Ketika disinggung soal dasar ganti rugi yang diberikan kepada warga oleh perusahaan asing tersebut, Dr Mawardi pun mengaku mempertanyakan hal tersebut.
Pihaknya juga melihat itu sebagai suatu persoalan.
"Pertama ini tanah negara, tapi ketika HGB nya dipegang PT GTI, peristiwa ini berlalu begitu saja. Tidak ada yang atensi. Peristiwa hukumnya berlangsung saat masih dipegang GTI. Setelah kita cek, banyak sekali praktik di lapangan. Ada peralihan hak, ada ganti rugi, sewa-menyewa," bebernya.
"Tidak ada yang komplain pada saat proses, komplainnya pascaditerbitkan kerja sama," jelasnya.
Kemudian perihal alasan tak melakukan "beauty contest" dalam menentukan pihak kerjasama, Dr Mawardi mengaku pemprov NTB menggunakan aturan terbaru yang terbit pada 2022.

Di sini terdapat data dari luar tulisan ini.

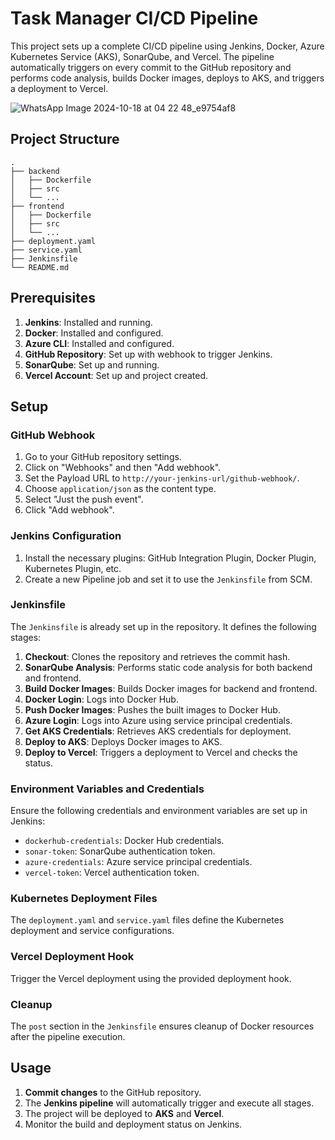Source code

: # Task Manager CI/CD Pipeline

This project sets up a complete CI/CD pipeline using Jenkins, Docker, Azure Kubernetes Service (AKS), SonarQube, and Vercel. The pipeline automatically triggers on every commit to the GitHub repository and performs code analysis, builds Docker images, deploys to AKS, and triggers a deployment to Vercel.

![WhatsApp Image 2024-10-18 at 04 22 48_e9754af8](https://github.com/user-attachments/assets/68e7e283-9d60-4cff-a901-387485ca47a5)


## Project Structure

```
.
├── backend
│   ├── Dockerfile
│   ├── src
│   └── ...
├── frontend
│   ├── Dockerfile
│   ├── src
│   └── ...
├── deployment.yaml
├── service.yaml
├── Jenkinsfile
└── README.md
```

## Prerequisites

1. **Jenkins**: Installed and running.
2. **Docker**: Installed and configured.
3. **Azure CLI**: Installed and configured.
4. **GitHub Repository**: Set up with webhook to trigger Jenkins.
5. **SonarQube**: Set up and running.
6. **Vercel Account**: Set up and project created.

## Setup

### GitHub Webhook

1. Go to your GitHub repository settings.
2. Click on "Webhooks" and then "Add webhook".
3. Set the Payload URL to `http://your-jenkins-url/github-webhook/`.
4. Choose `application/json` as the content type.
5. Select "Just the push event".
6. Click "Add webhook".

### Jenkins Configuration

1. Install the necessary plugins: GitHub Integration Plugin, Docker Plugin, Kubernetes Plugin, etc.
2. Create a new Pipeline job and set it to use the `Jenkinsfile` from SCM.

### Jenkinsfile

The `Jenkinsfile` is already set up in the repository. It defines the following stages:

1. **Checkout**: Clones the repository and retrieves the commit hash.
2. **SonarQube Analysis**: Performs static code analysis for both backend and frontend.
3. **Build Docker Images**: Builds Docker images for backend and frontend.
4. **Docker Login**: Logs into Docker Hub.
5. **Push Docker Images**: Pushes the built images to Docker Hub.
6. **Azure Login**: Logs into Azure using service principal credentials.
7. **Get AKS Credentials**: Retrieves AKS credentials for deployment.
8. **Deploy to AKS**: Deploys Docker images to AKS.
9. **Deploy to Vercel**: Triggers a deployment to Vercel and checks the status.

### Environment Variables and Credentials

Ensure the following credentials and environment variables are set up in Jenkins:

- `dockerhub-credentials`: Docker Hub credentials.
- `sonar-token`: SonarQube authentication token.
- `azure-credentials`: Azure service principal credentials.
- `vercel-token`: Vercel authentication token.

### Kubernetes Deployment Files

The `deployment.yaml` and `service.yaml` files define the Kubernetes deployment and service configurations.

### Vercel Deployment Hook

Trigger the Vercel deployment using the provided deployment hook.

### Cleanup

The `post` section in the `Jenkinsfile` ensures cleanup of Docker resources after the pipeline execution.

## Usage

1. **Commit changes** to the GitHub repository.
2. The **Jenkins pipeline** will automatically trigger and execute all stages.
3. The project will be deployed to **AKS** and **Vercel**.
4. Monitor the build and deployment status on Jenkins.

"Kita pakai aturan terbaru. Tapi tanya saja biro hukum kenapa menggunakan skema ini. Mereka yang memproses perjanjian ini," terangnya.
Perlu ditinjau kembali
Pengamat Hukum Pidana Universitas Islam Indonesia (UII) Muzakir menilai tindakan Gubernur NTB telah melawan hukum.
“Menurut saya agar ditinjau kembali bahwa proses penjualan aset itu, harus dinyatakan bahwa dilakukan secara melawan hukum,” kata Muzakir.
“Nah karena dia cara prosesnya melawan hukum maka kontraknya harus dibatalkan, dan gubernur (serta) pemerintah wajib mengembalikan pada posisi semula. Bahwa aset-aset yang telah dijual itu dikembalikan menjadi milik pemerintah daerah (Pemda) atau pemerintah Indonesia,” lanjutnya.
Pasalnya, ia menyebut bahwa jika aset pemerinta ingin dijual, maka harus melewati prosedur hukum yang sah seperti misalnya melalui persetujuan DPR. Oleh karena itu, dalam kasus ini ia dapat memastikan bahwa hal ini sudah mengandung kecacatan hukum.
"Oleh sebab itu sebaiknya pemerintah dalam hal ini Pemda untuk membatalkan kontrak penjualan aset Gili Trawangan itu untuk dikembalikan kepada Pemda,” jelasnya.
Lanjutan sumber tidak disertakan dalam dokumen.